| TASK TO CARRY OUT |
The number of lines in the records that include "images" is all you should give.

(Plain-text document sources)
= = = = =

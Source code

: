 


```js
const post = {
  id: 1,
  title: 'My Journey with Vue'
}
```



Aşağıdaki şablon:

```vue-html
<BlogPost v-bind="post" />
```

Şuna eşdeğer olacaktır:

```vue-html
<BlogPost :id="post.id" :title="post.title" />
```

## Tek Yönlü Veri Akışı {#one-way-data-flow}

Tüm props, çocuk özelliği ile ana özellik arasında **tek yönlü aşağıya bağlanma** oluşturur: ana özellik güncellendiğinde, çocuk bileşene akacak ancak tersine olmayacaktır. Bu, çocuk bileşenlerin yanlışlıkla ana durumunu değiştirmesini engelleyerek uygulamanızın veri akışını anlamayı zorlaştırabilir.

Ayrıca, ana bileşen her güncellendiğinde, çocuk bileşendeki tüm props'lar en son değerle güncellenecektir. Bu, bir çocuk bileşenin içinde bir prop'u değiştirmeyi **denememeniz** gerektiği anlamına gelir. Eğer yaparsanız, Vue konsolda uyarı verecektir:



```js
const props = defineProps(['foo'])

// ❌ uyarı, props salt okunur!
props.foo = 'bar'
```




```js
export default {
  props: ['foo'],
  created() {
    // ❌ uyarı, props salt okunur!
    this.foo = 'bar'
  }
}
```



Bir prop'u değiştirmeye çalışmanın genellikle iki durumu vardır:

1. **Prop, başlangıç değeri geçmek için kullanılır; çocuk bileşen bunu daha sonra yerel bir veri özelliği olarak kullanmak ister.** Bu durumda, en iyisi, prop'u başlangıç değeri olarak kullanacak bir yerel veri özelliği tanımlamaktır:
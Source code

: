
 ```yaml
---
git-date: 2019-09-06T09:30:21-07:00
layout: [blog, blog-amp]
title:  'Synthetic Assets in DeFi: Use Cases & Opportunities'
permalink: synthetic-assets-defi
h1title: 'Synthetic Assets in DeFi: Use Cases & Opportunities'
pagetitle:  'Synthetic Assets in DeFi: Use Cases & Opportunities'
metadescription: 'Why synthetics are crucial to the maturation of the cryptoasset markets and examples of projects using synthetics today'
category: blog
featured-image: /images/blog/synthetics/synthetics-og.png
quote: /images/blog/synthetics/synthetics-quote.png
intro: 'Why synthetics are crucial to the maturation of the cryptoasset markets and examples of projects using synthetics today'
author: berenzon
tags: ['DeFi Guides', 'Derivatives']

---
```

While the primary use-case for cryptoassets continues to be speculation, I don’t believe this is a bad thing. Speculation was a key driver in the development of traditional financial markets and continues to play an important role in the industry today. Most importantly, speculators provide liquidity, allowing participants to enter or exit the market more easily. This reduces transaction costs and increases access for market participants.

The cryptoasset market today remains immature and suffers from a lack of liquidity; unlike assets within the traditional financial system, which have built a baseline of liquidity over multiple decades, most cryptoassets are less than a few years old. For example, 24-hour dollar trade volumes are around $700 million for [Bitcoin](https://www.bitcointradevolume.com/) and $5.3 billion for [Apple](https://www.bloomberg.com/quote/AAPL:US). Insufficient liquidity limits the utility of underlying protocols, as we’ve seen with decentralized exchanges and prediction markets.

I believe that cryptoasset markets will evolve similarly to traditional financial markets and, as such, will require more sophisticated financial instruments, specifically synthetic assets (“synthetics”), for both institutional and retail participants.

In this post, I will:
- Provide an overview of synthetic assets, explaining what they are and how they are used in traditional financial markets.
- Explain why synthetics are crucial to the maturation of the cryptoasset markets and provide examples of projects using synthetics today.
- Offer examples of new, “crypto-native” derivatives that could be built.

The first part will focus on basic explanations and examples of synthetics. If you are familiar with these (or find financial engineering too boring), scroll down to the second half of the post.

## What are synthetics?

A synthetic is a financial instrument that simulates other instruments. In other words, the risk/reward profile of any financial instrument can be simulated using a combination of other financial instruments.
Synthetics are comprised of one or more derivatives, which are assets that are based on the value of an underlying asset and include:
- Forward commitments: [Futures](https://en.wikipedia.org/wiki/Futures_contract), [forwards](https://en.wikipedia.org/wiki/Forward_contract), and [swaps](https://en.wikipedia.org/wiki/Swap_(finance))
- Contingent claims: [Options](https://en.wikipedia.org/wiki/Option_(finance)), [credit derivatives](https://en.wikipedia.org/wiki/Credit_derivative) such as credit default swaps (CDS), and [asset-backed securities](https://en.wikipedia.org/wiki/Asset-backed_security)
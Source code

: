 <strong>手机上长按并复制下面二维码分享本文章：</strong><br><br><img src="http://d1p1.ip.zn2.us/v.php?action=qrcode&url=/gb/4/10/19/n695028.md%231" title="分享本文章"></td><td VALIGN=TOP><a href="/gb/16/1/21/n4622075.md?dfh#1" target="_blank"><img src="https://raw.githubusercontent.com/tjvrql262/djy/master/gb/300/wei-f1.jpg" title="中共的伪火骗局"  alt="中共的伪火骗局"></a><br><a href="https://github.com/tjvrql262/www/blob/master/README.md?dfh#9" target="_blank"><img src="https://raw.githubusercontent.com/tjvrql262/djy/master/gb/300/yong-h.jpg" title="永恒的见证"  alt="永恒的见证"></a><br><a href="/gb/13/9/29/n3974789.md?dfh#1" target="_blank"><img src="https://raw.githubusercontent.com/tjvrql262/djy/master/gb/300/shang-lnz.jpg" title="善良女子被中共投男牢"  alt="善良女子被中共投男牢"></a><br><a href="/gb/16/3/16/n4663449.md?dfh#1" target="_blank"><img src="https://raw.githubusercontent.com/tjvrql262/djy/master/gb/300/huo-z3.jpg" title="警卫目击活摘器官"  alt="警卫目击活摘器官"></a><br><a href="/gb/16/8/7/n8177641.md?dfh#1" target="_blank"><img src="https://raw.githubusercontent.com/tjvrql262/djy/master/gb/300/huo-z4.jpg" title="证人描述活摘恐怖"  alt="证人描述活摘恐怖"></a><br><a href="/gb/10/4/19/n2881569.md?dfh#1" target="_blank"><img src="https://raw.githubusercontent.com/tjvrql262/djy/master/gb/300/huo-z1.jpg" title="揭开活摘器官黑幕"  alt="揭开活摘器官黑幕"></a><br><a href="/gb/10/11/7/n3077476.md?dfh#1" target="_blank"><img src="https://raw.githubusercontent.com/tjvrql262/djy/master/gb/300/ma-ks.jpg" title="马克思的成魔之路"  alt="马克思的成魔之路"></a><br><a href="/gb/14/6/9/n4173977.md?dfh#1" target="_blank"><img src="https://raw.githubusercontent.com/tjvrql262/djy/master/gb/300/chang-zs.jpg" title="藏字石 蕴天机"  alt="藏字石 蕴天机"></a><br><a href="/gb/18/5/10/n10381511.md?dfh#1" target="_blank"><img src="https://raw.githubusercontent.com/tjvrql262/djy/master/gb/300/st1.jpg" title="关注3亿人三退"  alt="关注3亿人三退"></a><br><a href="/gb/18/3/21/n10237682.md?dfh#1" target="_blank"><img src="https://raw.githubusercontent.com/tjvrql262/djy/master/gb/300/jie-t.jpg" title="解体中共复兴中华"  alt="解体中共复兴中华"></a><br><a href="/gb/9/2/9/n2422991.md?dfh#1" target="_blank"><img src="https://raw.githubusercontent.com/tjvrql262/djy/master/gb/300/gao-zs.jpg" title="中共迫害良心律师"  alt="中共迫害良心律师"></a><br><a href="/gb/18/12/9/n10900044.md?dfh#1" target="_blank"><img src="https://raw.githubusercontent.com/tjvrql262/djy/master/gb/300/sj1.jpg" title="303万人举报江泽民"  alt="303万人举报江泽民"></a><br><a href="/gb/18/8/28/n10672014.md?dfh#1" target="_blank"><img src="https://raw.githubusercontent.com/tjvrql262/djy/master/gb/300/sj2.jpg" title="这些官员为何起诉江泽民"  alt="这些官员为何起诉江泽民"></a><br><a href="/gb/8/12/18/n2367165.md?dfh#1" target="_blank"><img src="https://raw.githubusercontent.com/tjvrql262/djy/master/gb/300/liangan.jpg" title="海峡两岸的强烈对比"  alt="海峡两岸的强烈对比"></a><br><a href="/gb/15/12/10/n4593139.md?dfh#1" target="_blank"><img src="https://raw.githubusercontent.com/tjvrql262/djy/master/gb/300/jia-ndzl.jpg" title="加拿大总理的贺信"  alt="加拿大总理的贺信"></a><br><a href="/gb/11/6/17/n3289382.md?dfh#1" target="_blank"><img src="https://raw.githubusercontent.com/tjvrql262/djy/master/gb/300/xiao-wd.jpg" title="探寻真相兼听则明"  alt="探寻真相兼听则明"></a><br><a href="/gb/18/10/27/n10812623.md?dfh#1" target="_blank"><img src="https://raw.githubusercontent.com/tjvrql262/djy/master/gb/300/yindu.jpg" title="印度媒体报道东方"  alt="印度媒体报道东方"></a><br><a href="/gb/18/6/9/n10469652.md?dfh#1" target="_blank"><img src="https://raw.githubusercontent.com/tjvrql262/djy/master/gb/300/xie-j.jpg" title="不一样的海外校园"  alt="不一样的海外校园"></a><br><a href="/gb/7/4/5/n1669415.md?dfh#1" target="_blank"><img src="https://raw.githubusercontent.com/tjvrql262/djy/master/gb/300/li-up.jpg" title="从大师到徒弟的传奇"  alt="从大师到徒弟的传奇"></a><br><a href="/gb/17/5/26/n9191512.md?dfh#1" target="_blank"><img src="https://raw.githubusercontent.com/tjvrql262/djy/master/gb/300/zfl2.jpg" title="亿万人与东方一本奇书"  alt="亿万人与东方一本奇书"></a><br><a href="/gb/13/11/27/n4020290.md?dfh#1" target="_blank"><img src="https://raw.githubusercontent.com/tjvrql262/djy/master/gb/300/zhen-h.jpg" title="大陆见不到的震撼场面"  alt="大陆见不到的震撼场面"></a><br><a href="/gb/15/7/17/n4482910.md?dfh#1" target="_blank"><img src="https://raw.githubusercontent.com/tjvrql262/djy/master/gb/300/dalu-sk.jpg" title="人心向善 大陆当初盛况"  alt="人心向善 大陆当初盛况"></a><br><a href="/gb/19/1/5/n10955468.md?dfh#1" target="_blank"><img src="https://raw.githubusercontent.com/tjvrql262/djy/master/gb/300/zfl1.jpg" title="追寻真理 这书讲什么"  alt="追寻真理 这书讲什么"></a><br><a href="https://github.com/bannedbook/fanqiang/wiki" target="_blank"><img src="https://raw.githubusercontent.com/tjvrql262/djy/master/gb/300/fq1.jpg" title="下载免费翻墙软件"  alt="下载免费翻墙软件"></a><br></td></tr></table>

= = = = =

| ANSWER BOX |
2